Quantization of vector field in the Coulomb gauge

[diracologia]

I have a technical question and at the time being I can't ask it to a professor. So, I'm here:

If I try to quantize the vector field in the Coulomb gauge (radiation gauge)

$$A_0(x)=0,\quad \vec\nabla\cdot\vec A=0.$$

by imposing the equal-time commutation relation

$$[A_i(x),E_j(y)]=-i\delta_{ij}\delta(\vec x-\vec y)$$

then I should find

$$\partial_i[A_i,E_j]=[\vec\nabla\cdot\vec A,E_j]=0,$$
since $\vec\nabla\cdot\vec A=0,$ which is inconsistent with $\partial_i\delta_{ij}\delta(\vec x-\vec y)\neq 0$.
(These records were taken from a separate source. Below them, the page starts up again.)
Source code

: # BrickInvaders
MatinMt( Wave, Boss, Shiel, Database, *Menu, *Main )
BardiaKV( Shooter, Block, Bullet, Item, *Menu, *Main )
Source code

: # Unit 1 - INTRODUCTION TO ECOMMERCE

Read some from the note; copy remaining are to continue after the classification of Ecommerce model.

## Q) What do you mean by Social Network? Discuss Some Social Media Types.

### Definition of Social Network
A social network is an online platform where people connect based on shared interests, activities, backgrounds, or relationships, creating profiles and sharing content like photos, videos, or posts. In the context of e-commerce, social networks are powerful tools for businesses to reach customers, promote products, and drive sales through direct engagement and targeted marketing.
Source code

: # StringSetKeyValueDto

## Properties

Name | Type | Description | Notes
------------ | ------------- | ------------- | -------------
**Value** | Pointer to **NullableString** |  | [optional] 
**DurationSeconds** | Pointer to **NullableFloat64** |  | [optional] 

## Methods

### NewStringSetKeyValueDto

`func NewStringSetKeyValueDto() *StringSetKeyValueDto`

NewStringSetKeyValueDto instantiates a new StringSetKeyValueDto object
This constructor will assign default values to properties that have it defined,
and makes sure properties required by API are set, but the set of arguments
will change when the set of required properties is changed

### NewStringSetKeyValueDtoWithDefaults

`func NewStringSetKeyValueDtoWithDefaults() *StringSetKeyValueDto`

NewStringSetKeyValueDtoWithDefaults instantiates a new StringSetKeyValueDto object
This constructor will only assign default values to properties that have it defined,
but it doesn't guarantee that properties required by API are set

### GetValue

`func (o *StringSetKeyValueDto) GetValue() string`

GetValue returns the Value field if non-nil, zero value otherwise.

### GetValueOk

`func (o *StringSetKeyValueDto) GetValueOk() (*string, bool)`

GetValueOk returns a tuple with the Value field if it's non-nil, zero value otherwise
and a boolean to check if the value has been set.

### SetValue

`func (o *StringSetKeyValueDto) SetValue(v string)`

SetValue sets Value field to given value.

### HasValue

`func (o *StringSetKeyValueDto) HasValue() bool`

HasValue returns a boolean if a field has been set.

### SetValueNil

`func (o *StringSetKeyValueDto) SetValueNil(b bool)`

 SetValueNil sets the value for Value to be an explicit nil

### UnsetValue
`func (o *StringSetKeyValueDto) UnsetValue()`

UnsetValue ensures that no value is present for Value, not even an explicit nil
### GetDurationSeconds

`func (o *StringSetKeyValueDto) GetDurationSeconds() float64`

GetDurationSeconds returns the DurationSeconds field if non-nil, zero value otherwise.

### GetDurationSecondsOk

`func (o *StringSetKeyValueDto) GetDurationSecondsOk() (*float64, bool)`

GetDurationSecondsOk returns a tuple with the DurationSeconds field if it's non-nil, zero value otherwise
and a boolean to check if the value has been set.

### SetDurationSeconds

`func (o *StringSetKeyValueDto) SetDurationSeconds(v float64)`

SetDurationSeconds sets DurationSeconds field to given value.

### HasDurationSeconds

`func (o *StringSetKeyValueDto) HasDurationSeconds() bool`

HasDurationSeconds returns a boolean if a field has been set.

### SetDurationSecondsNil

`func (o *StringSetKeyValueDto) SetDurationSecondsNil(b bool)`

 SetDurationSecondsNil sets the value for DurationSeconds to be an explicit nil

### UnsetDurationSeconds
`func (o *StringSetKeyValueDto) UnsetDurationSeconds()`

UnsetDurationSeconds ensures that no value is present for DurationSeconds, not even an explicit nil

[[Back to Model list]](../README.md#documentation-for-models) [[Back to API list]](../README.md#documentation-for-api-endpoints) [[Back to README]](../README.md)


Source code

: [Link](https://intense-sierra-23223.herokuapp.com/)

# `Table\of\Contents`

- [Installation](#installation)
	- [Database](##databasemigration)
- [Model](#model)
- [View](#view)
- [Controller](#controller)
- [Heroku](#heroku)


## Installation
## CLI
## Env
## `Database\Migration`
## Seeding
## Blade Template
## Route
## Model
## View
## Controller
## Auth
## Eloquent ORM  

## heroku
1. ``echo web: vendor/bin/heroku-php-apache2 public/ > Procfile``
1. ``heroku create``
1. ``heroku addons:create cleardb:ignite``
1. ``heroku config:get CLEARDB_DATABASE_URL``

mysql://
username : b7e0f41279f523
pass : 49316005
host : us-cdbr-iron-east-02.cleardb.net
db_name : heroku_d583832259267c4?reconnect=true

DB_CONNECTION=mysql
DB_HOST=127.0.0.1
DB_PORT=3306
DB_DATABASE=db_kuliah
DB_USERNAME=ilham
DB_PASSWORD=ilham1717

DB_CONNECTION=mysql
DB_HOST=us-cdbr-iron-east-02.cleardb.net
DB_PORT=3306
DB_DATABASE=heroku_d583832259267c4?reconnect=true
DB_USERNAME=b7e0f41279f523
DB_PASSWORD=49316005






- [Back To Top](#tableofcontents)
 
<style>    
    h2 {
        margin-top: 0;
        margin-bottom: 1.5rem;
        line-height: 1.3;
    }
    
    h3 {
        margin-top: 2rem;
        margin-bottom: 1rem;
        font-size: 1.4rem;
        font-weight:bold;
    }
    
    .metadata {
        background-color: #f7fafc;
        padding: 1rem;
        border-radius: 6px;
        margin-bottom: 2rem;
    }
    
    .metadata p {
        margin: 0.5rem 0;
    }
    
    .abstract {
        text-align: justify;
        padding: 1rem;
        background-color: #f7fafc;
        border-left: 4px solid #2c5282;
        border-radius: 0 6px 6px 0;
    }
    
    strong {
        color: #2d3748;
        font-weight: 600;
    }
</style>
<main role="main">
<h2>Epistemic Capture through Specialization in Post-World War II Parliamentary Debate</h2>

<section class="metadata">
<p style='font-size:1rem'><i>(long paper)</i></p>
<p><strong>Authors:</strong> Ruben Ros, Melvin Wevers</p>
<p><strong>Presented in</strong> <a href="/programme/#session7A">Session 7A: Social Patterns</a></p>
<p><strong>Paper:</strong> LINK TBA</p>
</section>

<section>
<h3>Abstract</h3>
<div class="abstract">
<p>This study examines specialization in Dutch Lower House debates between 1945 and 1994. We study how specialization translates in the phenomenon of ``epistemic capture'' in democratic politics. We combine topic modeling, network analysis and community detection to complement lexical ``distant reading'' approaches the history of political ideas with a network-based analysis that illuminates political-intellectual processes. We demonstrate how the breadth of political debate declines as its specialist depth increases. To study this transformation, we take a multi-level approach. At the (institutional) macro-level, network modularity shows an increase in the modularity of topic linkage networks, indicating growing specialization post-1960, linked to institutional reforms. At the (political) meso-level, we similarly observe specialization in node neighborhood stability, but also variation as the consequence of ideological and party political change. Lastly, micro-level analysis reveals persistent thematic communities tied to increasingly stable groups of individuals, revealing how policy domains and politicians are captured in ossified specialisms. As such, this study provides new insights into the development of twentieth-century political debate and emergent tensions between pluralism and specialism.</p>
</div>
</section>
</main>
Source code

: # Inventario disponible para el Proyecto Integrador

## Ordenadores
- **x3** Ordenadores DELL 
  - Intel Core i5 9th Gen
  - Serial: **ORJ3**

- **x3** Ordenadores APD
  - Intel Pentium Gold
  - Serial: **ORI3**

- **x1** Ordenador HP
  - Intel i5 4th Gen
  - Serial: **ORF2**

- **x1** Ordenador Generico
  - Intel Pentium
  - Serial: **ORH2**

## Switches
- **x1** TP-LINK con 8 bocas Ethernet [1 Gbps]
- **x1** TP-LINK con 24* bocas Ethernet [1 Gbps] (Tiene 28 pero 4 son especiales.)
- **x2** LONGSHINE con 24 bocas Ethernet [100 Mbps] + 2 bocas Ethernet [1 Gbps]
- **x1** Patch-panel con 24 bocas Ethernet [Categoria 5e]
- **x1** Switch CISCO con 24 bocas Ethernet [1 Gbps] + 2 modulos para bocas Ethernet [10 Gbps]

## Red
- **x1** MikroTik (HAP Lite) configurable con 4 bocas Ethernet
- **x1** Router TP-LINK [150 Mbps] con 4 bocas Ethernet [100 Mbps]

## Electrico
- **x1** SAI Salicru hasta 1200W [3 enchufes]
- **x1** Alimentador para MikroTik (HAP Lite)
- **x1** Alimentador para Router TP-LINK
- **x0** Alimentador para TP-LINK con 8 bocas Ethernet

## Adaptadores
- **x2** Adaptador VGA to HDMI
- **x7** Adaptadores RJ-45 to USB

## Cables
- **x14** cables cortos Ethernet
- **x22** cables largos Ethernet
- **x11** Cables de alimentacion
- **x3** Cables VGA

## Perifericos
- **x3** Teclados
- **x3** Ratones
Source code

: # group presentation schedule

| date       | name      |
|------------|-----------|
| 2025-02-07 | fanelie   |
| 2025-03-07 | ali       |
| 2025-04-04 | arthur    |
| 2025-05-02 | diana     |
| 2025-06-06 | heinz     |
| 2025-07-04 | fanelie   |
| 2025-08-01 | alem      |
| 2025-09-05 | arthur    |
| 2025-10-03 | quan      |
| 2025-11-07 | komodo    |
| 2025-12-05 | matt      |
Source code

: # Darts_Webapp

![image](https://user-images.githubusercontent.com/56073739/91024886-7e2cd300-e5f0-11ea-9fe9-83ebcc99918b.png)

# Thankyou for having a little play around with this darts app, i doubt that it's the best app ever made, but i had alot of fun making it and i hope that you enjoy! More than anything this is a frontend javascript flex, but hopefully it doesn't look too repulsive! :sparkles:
My question is simply how to take this divergence

$$\partial_i[A_i,E_j]=[\vec\nabla\cdot\vec A,E_j]$$

I'm getting
$$\partial_i[A_i,E_j]=[\vec\nabla\cdot\vec A,E_j]+A_i\partial_i E_j-(\partial_i E_j)A_i .$$
I must be missing something in the math here. Can anyone help me?

 

[Fredrik]

I don't remember much of this, but if you can write $\vec E=-\nabla\phi$, then the last two terms cancel each other out.

 

[samalkhaiat]

I have a technical question and at the time being I can't ask it to a professor. So, I'm here:

If I try to quantize the vector field in the Coulomb gauge (radiation gauge)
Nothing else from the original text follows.